### WHAT IS REQUIRED
Only the lines that include "processData" should be copied from the data below.

### MATERIAL TO PROCESS

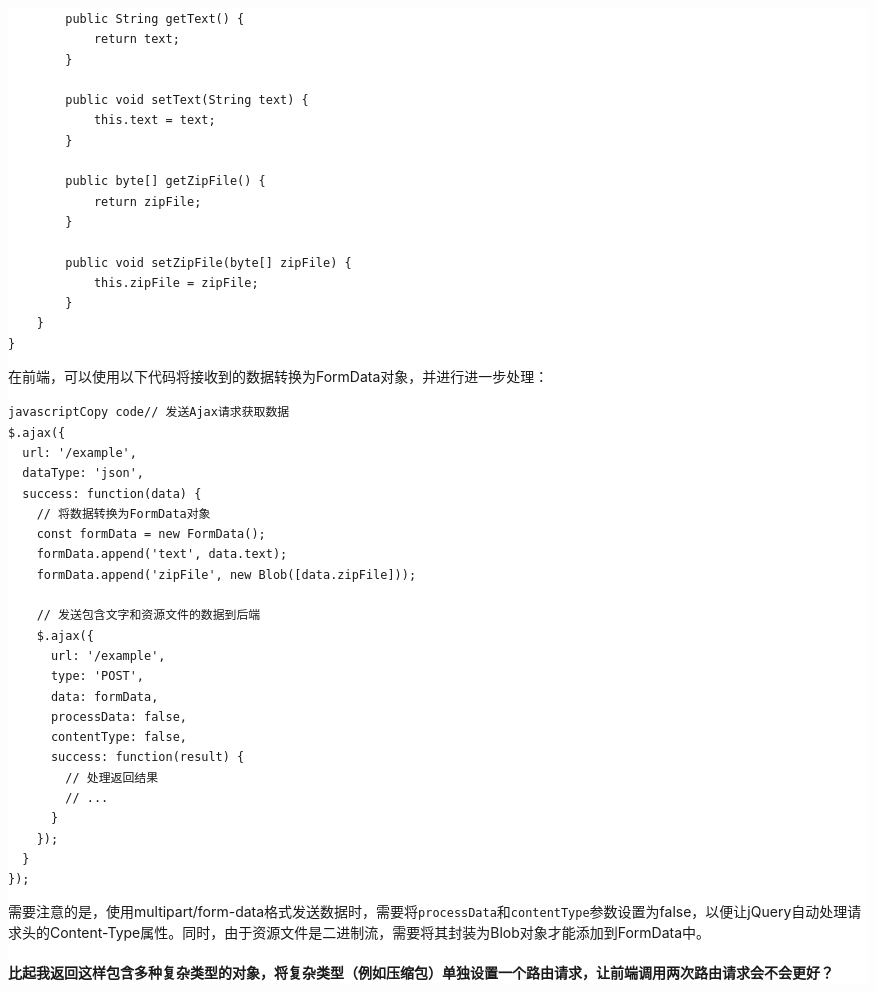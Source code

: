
 ```
        public String getText() {
            return text;
        }

        public void setText(String text) {
            this.text = text;
        }

        public byte[] getZipFile() {
            return zipFile;
        }

        public void setZipFile(byte[] zipFile) {
            this.zipFile = zipFile;
        }
    }
}
```

在前端，可以使用以下代码将接收到的数据转换为FormData对象，并进行进一步处理：

```
javascriptCopy code// 发送Ajax请求获取数据
$.ajax({
  url: '/example',
  dataType: 'json',
  success: function(data) {
    // 将数据转换为FormData对象
    const formData = new FormData();
    formData.append('text', data.text);
    formData.append('zipFile', new Blob([data.zipFile]));

    // 发送包含文字和资源文件的数据到后端
    $.ajax({
      url: '/example',
      type: 'POST',
      data: formData,
      processData: false,
      contentType: false,
      success: function(result) {
        // 处理返回结果
        // ...
      }
    });
  }
});
```

需要注意的是，使用multipart/form-data格式发送数据时，需要将`processData`和`contentType`参数设置为false，以便让jQuery自动处理请求头的Content-Type属性。同时，由于资源文件是二进制流，需要将其封装为Blob对象才能添加到FormData中。

#### 比起我返回这样包含多种复杂类型的对象，将复杂类型（例如压缩包）单独设置一个路由请求，让前端调用两次路由请求会不会更好？
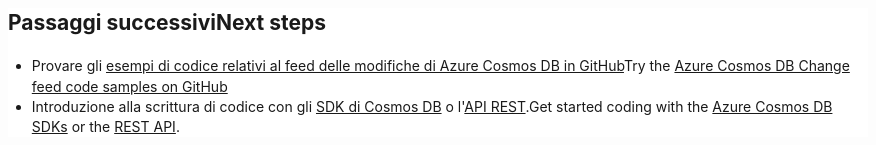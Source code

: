 ## <a name="next-steps"></a><span data-ttu-id="79f83-365">Passaggi successivi</span><span class="sxs-lookup"><span data-stu-id="79f83-365">Next steps</span></span>
* <span data-ttu-id="79f83-366">Provare gli [esempi di codice relativi al feed delle modifiche di Azure Cosmos DB in GitHub](https://github.com/Azure/azure-documentdb-dotnet/tree/master/samples/code-samples/ChangeFeed)</span><span class="sxs-lookup"><span data-stu-id="79f83-366">Try the [Azure Cosmos DB Change feed code samples on GitHub](https://github.com/Azure/azure-documentdb-dotnet/tree/master/samples/code-samples/ChangeFeed)</span></span>
* <span data-ttu-id="79f83-367">Introduzione alla scrittura di codice con gli [SDK di Cosmos DB](documentdb-sdk-dotnet.md) o l'[API REST](/rest/api/documentdb/).</span><span class="sxs-lookup"><span data-stu-id="79f83-367">Get started coding with the [Azure Cosmos DB SDKs](documentdb-sdk-dotnet.md) or the [REST API](/rest/api/documentdb/).</span></span>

### ANSWER TO THE PROBLEM
      processData: false,
需要注意的是，使用multipart/form-data格式发送数据时，需要将`processData`和`contentType`参数设置为false，以便让jQuery自动处理请求头的Content-Type属性。同时，由于资源文件是二进制流，需要将其封装为Blob对象才能添加到FormData中。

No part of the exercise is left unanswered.